In the village school, the visitors attend a Nivkh lesson. All children get two hours of Nivkh language per week up to the third class, an improvement from the year before, when they only had one lesson per week. On the teacher’s table is a scale model of a traditional Nivkh house. Holding a knife and dried fish up high, she explains to the children about the former way of living. The kids have to read Nivkh words and sentences aloud and write words on the blackboard.

The language is very rich in its stock of words in the areas of life central to the Nivkhs’ existence, such as nature, sea, weather, fishing and hunting. The alphabet has 46 different symbols, 13 more than the Russian alphabet. The vowels are similar to the Russian, but the consonant system is much more complicated than the Russian one. For example: the Nivkh language has k/k’/q/q’, where Russian only has k. The different consonants can give rise to different meanings: Ku is day, but k’u means arrow.

The future of the Nivkh language is unsure. Linguists think many of the 6,000 languages in the world will disappear in the next 50 years. They believe the survival of a language is uncertain when children no longer speak the language. UNESCO considers Nivkh to be a seriously endangered language meaning ‘a language with a substantial number of speakers but practically without children among them’. In 1989 the number of people on Sakhalin considering Nivkh their mother tongue was 447 on a total Nivkh population of 2008, which is 22.3%. Since then, the number of Nivkh speakers has further decreased.

De Graaf: "It is a very important task for the linguistic community to make a registration of the last speakers of the endangered languages in interviews with good sound recording equipment. The results of modern fieldwork and the reconstructed data from sound archives will provide important information for the preparation of language descriptions, grammars, dictionaries and edited collections of oral and written literature. These can also be used to develop teaching methods, in particular for the younger members of certain ethnic groups."
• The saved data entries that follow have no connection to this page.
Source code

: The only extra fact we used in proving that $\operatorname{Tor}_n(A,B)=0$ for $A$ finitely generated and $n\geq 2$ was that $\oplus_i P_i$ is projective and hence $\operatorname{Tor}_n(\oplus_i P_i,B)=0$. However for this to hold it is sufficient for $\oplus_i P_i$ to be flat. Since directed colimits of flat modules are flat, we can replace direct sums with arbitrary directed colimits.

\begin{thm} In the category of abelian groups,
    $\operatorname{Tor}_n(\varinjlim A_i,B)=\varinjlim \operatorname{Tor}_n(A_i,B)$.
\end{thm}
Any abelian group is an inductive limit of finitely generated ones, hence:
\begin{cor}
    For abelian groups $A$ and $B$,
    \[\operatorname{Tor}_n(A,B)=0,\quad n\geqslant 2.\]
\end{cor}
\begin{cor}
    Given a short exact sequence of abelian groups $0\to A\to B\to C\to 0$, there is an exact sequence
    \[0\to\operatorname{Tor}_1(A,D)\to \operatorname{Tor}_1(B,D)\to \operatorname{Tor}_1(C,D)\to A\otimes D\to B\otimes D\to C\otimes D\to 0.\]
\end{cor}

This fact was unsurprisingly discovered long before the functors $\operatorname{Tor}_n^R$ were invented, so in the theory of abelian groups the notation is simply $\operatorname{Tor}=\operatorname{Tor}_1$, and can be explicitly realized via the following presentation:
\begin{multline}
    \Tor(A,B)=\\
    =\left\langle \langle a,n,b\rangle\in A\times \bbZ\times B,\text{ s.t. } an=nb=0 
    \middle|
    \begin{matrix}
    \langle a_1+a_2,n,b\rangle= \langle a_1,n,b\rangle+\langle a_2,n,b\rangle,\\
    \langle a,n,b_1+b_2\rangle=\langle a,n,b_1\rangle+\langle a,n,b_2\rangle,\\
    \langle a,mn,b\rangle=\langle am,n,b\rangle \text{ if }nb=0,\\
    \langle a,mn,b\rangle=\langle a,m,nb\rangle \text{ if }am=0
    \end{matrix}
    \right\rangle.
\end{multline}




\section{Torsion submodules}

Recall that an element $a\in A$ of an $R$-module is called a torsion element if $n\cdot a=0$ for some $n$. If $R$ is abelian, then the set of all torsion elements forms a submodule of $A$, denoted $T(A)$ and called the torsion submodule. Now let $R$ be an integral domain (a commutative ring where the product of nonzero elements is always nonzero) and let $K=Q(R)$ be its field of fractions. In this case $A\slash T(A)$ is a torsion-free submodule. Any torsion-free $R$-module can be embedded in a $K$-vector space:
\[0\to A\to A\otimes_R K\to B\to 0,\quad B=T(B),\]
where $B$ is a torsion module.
Since the beginning of the 20th century, efforts have been made to study and register Nivkh. Recordings have been found from the recollections of a Nivkh informant who was interviewed by the ethnologist Shternberg in 1910. In the last ten years, Dutch and Japanese research groups have been co-operating in the field of ethnic minorities in Sakhalin, Yakutia and the Amur region.

This year, the Universities of Groningen and St. Petersburg launched the project ‘Voices of Tundra and Taiga’ in the framework of a Russian-Dutch research co-operation. The aim of the project is to set up a sound and video-library of recorded stories and of the folklore, singing and oral traditions of the Nivkh and Orok on Sakhalin and the Yukagir and Tungus languages in Yakutia. Existing sound recordings in the archives will be used together with the results of new fieldwork expeditions. The data will be added to the archives in St. Petersburg and elsewhere, whereas part of it will become available on the Internet and on CD-ROM.
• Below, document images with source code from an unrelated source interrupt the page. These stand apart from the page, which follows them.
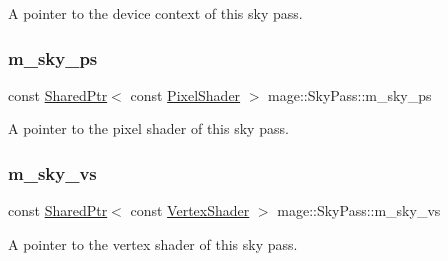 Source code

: A pointer to the device context of this sky pass. \hypertarget{classmage_1_1_sky_pass_abe9548ff1e4b3c15ac9004e4ba4ca052}{}\label{classmage_1_1_sky_pass_abe9548ff1e4b3c15ac9004e4ba4ca052} 
\subsubsection{\texorpdfstring{m\+\_\+sky\+\_\+ps}{m\_sky\_ps}}
{\footnotesize\ttfamily const \hyperlink{namespacemage_a1e01ae66713838a7a67d30e44c67703e}{Shared\+Ptr}$<$ const \hyperlink{namespacemage_a27ecaf266420ee7a494d64edc0757129}{Pixel\+Shader} $>$ mage\+::\+Sky\+Pass\+::m\+\_\+sky\+\_\+ps\hspace{0.3cm}{\ttfamily [private]}}

A pointer to the pixel shader of this sky pass. \hypertarget{classmage_1_1_sky_pass_a406ffced453d34b583a7bf975cf7f70f}{}\label{classmage_1_1_sky_pass_a406ffced453d34b583a7bf975cf7f70f} 
\subsubsection{\texorpdfstring{m\+\_\+sky\+\_\+vs}{m\_sky\_vs}}
{\footnotesize\ttfamily const \hyperlink{namespacemage_a1e01ae66713838a7a67d30e44c67703e}{Shared\+Ptr}$<$ const \hyperlink{classmage_1_1_vertex_shader}{Vertex\+Shader} $>$ mage\+::\+Sky\+Pass\+::m\+\_\+sky\+\_\+vs\hspace{0.3cm}{\ttfamily [private]}}

A pointer to the vertex shader of this sky pass.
The grant proposal to the Netherlands Scientific Research Organisation NWO amounts to 250 thousand guilders (about 100 thousand dollars) for a period of 3 years. The total project will have a longer duration and it will also be financially supported by other resources, such as a PhD grant from the University of Groningen and Japanese foundations. In July 2001, Sakhalin Energy decided to allocate 20 thousand dollars to support the project implementation on Sakhalin.

On the Dutch side, Tjeerd de Graaf will carry out the project with Cecilia Odé, who is a linguist of the University of Leiden in the Netherlands. They will co-operate with the Japanese scholar Hidetoshi Shirashi, who has been recording and working out Nivkh speech on Sakhalin for the past year and will continue his work in Groningen and on Sakhalin from January 2002 until 2006, in the framework of the special PhD grant.

The linguists hope that all these efforts will help to revive Nivkh. It is difficult to say if they will be successful. "I don’t know if Nivkh will survive. Sometimes groups of 200 to 300 speakers manage to maintain a language. Some bigger groups of speakers however, loose the language", De Graaf says.